26 abril 2016

Canal de Isabel II

  Parece que la cosa va de Isabeles, mejor dicho, de la misma Isabel, últimamente en este blog, pero les aseguro que es mera casualidad y de que nuevamente no hablaré de ella, sino que aprovechando esta foto contaré una brevísima historia relacionada con el deseo,  la ambición y la necesidad.
  
  Hablar de la historia del Canal de Isabel II, entidad encargada del suministro y la calidad del agua, no sólo de la ciudad de Madrid, sino de toda la Comunidad, no tiene mucho sentido en este blog, ya que existen otros muchos donde conocer su historia y su gestión, e incluso su Fundación. Y hablar de Cleopatra, que por casualidad su nombre sale en la fotografía, tiene mucho menos sentido, pero sí intentaré hacer un mix que resulte lo más curiosos posible.

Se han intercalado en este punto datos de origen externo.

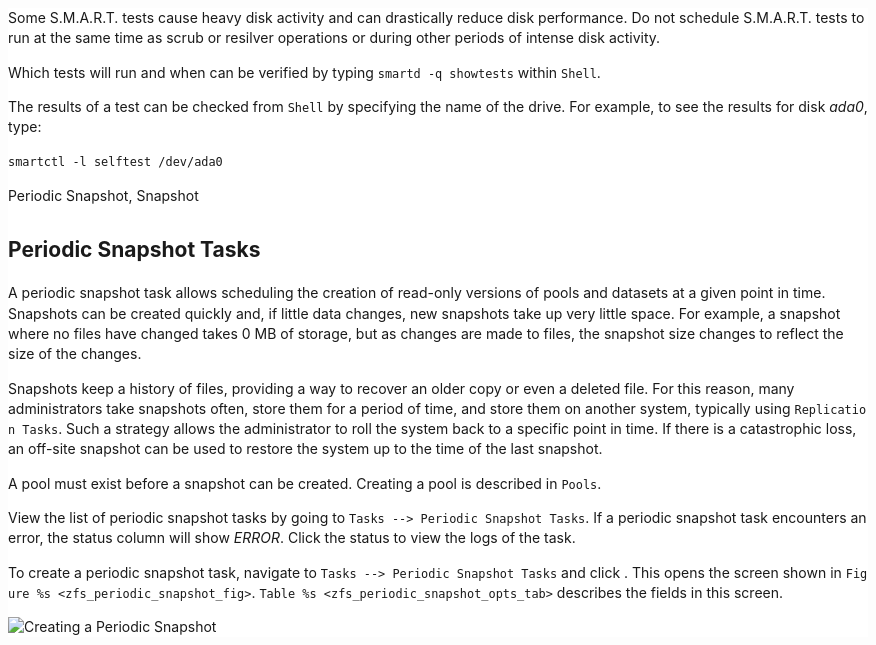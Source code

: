 Some S.M.A.R.T. tests cause heavy disk activity and can drastically
reduce disk performance. Do not schedule S.M.A.R.T. tests to run at the
same time as scrub or resilver operations or during other periods of
intense disk activity.

</div>

Which tests will run and when can be verified by typing
`smartd -q showtests` within `Shell`.

The results of a test can be checked from `Shell` by specifying the name
of the drive. For example, to see the results for disk *ada0*, type:

    smartctl -l selftest /dev/ada0

<div class="index">

Periodic Snapshot, Snapshot

</div>

Periodic Snapshot Tasks
-----------------------

A periodic snapshot task allows scheduling the creation of read-only
versions of pools and datasets at a given point in time. Snapshots can
be created quickly and, if little data changes, new snapshots take up
very little space. For example, a snapshot where no files have changed
takes 0 MB of storage, but as changes are made to files, the snapshot
size changes to reflect the size of the changes.

Snapshots keep a history of files, providing a way to recover an older
copy or even a deleted file. For this reason, many administrators take
snapshots often, store them for a period of time, and store them on
another system, typically using `Replication Tasks`. Such a strategy
allows the administrator to roll the system back to a specific point in
time. If there is a catastrophic loss, an off-site snapshot can be used
to restore the system up to the time of the last snapshot.

A pool must exist before a snapshot can be created. Creating a pool is
described in `Pools`.

View the list of periodic snapshot tasks by going to
`Tasks --> Periodic Snapshot Tasks`. If a periodic snapshot task
encounters an error, the status column will show *ERROR*. Click the
status to view the logs of the task.

To create a periodic snapshot task, navigate to
`Tasks --> Periodic Snapshot Tasks` and click . This opens the screen
shown in `Figure %s <zfs_periodic_snapshot_fig>`.
`Table %s <zfs_periodic_snapshot_opts_tab>` describes the fields in this
screen.

<div id="zfs_periodic_snapshot_fig">

![Creating a Periodic
Snapshot](images/tasks-periodic-snapshot-tasks-add.png)
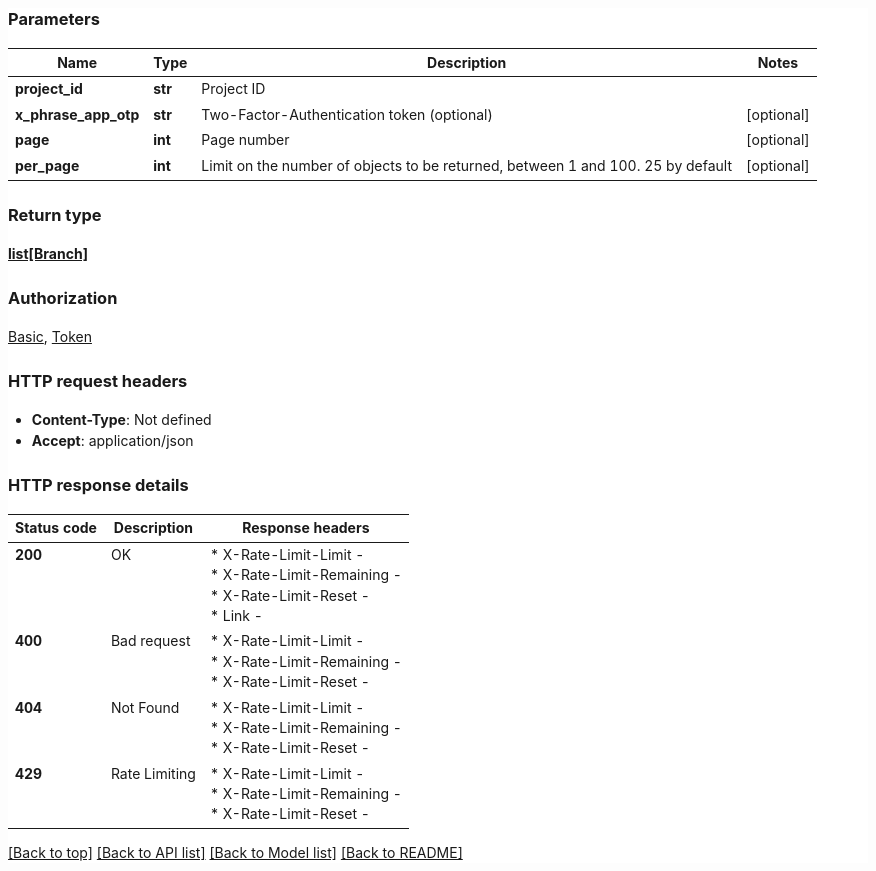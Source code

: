 
### Parameters

Name | Type | Description  | Notes
------------- | ------------- | ------------- | -------------
 **project_id** | **str**| Project ID | 
 **x_phrase_app_otp** | **str**| Two-Factor-Authentication token (optional) | [optional] 
 **page** | **int**| Page number | [optional] 
 **per_page** | **int**| Limit on the number of objects to be returned, between 1 and 100. 25 by default | [optional] 

### Return type

[**list[Branch]**](Branch.md)

### Authorization

[Basic](../README.md#Basic), [Token](../README.md#Token)

### HTTP request headers

 - **Content-Type**: Not defined
 - **Accept**: application/json

### HTTP response details
| Status code | Description | Response headers |
|-------------|-------------|------------------|
**200** | OK |  * X-Rate-Limit-Limit -  <br>  * X-Rate-Limit-Remaining -  <br>  * X-Rate-Limit-Reset -  <br>  * Link -  <br>  |
**400** | Bad request |  * X-Rate-Limit-Limit -  <br>  * X-Rate-Limit-Remaining -  <br>  * X-Rate-Limit-Reset -  <br>  |
**404** | Not Found |  * X-Rate-Limit-Limit -  <br>  * X-Rate-Limit-Remaining -  <br>  * X-Rate-Limit-Reset -  <br>  |
**429** | Rate Limiting |  * X-Rate-Limit-Limit -  <br>  * X-Rate-Limit-Remaining -  <br>  * X-Rate-Limit-Reset -  <br>  |

[[Back to top]](#) [[Back to API list]](../README.md#documentation-for-api-endpoints) [[Back to Model list]](../README.md#documentation-for-models) [[Back to README]](../README.md)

  En un lugar en medio de una tierra quemada y en 100 km a la redonda, el único que disponía de un pozo, con agua clara y abundante era yo. Todos los habitantes de aquel lugar querían comprarme aquel pozo, unos con buenas artes, otros con no tan buenas, pero yo siempre me negaba y simplemente compartía la vida y el agua de mi pozo. A cambio, ellos me llenaban de favores, unos íntimos y personales, otros materiales y banales. Así iban pasando los años y todo parecía ir más o menos bien, y todos parecíamos más o menos satisfechos.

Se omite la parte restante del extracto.